Instructions for the task
Go through the entries below and copy each line that holds the word "Weiszfeld".

━━━━━━━━━━━━━━━━

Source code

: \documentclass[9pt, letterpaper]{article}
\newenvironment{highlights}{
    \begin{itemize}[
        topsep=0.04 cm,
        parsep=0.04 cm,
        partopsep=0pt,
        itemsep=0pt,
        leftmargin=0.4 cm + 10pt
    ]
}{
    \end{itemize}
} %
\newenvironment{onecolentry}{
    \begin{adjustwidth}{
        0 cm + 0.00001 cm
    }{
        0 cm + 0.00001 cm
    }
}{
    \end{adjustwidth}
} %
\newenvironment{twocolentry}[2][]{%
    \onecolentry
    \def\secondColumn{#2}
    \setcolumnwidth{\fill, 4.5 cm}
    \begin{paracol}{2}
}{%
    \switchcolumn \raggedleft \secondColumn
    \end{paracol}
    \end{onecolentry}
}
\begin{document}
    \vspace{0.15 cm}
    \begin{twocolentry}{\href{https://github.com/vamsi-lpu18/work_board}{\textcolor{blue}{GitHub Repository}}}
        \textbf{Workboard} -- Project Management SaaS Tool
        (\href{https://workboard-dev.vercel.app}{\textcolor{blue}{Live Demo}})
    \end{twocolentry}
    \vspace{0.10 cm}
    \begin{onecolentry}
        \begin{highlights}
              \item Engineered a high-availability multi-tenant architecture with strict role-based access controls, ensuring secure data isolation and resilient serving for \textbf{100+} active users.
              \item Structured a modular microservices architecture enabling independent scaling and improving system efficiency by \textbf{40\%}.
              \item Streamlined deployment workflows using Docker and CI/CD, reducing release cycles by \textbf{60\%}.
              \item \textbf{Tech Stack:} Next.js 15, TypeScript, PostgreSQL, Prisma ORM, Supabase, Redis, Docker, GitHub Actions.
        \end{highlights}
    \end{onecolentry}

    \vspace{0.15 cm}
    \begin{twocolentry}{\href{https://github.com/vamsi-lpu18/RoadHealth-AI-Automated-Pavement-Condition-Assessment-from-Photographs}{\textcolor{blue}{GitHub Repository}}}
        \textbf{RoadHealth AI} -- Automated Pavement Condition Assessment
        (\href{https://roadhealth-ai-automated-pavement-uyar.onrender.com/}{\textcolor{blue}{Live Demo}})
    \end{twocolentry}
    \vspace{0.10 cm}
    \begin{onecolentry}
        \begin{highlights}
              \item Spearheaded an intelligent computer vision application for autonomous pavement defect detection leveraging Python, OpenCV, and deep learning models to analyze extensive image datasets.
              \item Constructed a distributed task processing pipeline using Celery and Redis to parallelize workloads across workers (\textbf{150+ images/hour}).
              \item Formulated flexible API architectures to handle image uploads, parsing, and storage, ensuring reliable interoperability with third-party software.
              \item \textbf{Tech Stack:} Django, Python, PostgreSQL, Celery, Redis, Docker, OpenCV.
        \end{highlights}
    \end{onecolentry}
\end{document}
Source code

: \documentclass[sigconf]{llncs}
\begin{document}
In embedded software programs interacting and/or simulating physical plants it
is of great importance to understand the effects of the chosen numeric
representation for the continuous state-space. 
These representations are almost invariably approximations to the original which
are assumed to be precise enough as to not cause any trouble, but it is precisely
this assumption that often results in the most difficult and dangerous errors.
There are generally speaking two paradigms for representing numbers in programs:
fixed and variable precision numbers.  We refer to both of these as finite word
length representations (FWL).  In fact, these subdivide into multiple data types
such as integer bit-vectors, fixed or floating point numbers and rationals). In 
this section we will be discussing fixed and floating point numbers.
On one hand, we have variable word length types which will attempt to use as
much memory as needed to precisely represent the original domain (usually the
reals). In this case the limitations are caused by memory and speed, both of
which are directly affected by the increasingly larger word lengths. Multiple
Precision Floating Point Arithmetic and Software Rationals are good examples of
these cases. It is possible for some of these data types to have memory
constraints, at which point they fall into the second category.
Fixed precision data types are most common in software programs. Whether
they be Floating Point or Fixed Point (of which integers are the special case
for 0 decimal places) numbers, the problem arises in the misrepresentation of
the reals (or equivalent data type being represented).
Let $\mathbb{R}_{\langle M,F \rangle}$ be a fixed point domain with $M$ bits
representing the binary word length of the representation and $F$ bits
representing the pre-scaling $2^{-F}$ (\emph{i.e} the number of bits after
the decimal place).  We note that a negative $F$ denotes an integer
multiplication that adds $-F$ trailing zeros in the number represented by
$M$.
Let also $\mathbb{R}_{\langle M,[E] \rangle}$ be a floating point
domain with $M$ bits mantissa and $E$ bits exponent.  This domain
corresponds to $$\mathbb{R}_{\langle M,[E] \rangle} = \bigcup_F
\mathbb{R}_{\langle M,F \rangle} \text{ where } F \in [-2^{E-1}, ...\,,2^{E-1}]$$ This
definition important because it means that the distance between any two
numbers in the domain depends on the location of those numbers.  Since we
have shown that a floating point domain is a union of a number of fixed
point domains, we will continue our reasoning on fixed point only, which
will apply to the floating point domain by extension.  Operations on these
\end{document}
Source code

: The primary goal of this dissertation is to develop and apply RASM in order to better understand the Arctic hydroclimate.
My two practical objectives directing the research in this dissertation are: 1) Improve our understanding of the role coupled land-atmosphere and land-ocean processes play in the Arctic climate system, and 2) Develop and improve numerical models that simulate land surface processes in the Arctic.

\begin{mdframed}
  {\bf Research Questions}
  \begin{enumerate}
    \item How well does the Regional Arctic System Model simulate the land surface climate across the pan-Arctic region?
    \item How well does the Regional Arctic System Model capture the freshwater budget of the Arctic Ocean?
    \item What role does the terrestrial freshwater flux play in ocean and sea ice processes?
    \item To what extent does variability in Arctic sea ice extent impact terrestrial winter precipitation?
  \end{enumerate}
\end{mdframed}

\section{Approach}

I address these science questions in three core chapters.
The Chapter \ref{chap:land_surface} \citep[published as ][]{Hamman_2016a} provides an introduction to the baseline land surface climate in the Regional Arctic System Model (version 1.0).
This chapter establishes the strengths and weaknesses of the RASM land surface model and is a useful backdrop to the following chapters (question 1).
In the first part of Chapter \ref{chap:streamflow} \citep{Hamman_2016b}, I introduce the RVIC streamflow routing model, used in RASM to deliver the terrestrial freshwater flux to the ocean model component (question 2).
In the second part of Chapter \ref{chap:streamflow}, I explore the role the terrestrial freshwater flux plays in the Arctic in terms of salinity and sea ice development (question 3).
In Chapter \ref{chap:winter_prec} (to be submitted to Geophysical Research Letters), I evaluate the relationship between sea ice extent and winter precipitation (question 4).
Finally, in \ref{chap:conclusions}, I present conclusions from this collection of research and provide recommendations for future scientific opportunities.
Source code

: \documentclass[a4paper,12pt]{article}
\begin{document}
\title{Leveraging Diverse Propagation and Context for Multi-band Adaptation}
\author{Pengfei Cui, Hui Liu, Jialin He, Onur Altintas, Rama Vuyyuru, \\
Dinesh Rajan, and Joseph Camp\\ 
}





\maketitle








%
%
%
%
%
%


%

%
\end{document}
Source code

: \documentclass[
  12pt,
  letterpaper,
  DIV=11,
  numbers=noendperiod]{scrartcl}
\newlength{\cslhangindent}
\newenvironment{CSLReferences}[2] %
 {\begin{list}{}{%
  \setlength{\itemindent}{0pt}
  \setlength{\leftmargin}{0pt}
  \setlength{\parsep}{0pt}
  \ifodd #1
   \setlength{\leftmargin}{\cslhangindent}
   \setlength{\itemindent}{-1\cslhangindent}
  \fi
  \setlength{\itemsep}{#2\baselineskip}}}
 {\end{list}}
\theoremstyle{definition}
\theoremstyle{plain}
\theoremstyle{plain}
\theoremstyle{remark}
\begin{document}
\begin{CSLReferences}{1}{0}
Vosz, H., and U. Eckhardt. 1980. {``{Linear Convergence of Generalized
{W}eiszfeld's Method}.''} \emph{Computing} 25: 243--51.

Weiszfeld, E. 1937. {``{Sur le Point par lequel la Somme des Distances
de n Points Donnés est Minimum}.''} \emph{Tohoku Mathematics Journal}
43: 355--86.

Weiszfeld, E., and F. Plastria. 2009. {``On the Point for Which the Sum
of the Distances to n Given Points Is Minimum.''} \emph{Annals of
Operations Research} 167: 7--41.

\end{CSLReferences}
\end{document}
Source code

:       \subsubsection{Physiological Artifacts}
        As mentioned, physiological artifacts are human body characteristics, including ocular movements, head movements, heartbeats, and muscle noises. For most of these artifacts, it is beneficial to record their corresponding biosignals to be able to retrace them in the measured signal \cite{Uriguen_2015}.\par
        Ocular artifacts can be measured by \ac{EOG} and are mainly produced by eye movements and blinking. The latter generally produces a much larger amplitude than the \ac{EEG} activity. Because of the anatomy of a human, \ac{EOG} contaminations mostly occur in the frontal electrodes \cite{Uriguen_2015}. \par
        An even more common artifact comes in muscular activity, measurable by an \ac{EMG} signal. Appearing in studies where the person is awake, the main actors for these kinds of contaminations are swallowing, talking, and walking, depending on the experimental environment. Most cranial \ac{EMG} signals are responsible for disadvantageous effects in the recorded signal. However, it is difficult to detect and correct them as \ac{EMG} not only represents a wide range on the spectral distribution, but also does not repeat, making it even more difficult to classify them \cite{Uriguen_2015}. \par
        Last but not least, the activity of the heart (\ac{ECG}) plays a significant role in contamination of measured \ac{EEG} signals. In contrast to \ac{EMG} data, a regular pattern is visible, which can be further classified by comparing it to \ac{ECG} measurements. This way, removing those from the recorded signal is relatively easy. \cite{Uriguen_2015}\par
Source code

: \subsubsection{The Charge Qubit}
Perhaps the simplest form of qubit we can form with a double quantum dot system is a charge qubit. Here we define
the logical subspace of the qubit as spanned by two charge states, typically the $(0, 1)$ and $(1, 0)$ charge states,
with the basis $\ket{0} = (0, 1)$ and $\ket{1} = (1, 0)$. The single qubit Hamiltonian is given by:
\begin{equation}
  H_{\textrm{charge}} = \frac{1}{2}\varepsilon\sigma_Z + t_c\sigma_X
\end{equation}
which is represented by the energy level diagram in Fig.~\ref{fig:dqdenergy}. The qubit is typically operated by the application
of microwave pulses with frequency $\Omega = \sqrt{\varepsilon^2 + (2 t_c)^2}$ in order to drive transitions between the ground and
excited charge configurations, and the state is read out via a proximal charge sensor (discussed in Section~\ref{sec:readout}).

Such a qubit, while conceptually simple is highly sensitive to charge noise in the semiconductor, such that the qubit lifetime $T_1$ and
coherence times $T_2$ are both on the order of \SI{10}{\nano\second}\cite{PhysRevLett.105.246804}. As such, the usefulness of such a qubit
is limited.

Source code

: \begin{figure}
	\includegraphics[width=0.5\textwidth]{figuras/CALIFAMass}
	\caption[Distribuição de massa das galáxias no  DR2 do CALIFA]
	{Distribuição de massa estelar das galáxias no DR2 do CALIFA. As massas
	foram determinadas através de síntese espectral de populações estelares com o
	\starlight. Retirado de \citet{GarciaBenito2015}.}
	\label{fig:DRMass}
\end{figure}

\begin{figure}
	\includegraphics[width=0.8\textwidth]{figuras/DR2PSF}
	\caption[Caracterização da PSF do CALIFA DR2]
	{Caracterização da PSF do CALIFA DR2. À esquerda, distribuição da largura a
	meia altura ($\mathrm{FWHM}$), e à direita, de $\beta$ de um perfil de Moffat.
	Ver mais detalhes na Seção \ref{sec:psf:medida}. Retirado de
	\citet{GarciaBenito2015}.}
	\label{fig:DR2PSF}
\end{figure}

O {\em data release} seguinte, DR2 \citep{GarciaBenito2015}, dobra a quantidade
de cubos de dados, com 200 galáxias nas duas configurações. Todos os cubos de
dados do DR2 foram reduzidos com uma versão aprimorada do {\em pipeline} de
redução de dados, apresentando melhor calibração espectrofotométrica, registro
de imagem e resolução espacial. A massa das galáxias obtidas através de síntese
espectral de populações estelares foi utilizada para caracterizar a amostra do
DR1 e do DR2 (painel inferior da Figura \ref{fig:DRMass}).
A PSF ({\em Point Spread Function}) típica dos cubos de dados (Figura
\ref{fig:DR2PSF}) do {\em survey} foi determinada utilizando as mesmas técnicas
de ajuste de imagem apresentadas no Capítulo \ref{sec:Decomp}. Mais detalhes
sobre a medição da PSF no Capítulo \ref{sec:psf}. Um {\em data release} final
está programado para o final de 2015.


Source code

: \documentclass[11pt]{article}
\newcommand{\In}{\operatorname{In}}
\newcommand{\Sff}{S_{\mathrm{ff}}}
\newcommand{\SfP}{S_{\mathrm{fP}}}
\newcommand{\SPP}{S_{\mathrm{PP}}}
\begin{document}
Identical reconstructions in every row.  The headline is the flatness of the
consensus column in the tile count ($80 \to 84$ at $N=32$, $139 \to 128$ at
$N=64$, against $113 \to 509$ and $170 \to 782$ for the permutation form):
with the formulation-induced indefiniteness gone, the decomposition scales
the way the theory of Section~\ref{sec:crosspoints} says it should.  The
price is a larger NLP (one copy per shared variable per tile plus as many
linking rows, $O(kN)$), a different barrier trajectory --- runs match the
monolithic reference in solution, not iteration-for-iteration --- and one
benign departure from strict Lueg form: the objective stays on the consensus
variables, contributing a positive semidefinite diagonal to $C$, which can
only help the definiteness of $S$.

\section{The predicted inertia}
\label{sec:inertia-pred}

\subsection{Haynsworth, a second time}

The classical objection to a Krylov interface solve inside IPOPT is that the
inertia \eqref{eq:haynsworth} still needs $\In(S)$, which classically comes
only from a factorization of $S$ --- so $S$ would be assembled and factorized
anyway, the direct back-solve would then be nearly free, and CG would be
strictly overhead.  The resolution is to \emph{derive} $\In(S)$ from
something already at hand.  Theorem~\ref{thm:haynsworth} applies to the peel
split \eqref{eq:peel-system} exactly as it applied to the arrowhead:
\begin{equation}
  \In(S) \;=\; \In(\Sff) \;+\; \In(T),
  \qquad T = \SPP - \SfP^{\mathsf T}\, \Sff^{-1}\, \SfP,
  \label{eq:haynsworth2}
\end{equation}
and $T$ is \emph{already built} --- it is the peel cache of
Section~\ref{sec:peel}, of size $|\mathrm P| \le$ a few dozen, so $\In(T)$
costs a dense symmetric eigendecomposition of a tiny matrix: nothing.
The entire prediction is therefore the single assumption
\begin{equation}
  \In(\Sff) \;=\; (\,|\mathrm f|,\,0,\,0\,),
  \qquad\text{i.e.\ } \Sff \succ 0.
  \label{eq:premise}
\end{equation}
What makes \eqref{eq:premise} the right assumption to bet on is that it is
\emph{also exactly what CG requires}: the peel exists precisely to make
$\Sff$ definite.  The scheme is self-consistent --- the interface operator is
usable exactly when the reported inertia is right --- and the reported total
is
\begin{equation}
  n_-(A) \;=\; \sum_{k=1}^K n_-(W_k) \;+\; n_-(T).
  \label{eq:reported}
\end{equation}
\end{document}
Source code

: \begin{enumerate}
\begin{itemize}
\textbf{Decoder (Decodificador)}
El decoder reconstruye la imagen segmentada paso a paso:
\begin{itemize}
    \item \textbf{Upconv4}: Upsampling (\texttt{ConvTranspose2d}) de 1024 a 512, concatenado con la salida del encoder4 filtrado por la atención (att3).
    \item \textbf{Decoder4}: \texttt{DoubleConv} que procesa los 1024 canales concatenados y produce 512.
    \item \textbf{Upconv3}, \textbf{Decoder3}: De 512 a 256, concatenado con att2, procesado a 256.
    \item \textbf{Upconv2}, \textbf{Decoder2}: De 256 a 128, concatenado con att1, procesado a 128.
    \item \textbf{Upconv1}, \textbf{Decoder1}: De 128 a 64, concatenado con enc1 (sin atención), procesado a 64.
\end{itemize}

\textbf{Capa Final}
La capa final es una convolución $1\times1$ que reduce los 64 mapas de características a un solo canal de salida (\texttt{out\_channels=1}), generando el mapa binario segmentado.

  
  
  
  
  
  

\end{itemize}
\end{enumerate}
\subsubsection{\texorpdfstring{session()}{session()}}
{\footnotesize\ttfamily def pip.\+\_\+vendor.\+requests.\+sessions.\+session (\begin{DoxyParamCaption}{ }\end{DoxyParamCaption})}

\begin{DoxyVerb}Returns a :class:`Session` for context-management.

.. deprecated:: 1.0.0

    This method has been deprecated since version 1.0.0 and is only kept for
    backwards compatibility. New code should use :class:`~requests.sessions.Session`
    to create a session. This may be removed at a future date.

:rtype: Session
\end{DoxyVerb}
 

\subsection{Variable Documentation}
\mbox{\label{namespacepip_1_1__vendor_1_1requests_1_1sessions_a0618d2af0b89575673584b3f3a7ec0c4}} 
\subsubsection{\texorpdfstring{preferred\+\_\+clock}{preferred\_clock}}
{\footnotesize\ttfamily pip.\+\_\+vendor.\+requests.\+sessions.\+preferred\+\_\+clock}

━━━━━━━━━━━━━━━━

Answer to the exercise
Weiszfeld, E. 1937. {``{Sur le Point par lequel la Somme des Distances
Weiszfeld, E., and F. Plastria. 2009. {``On the Point for Which the Sum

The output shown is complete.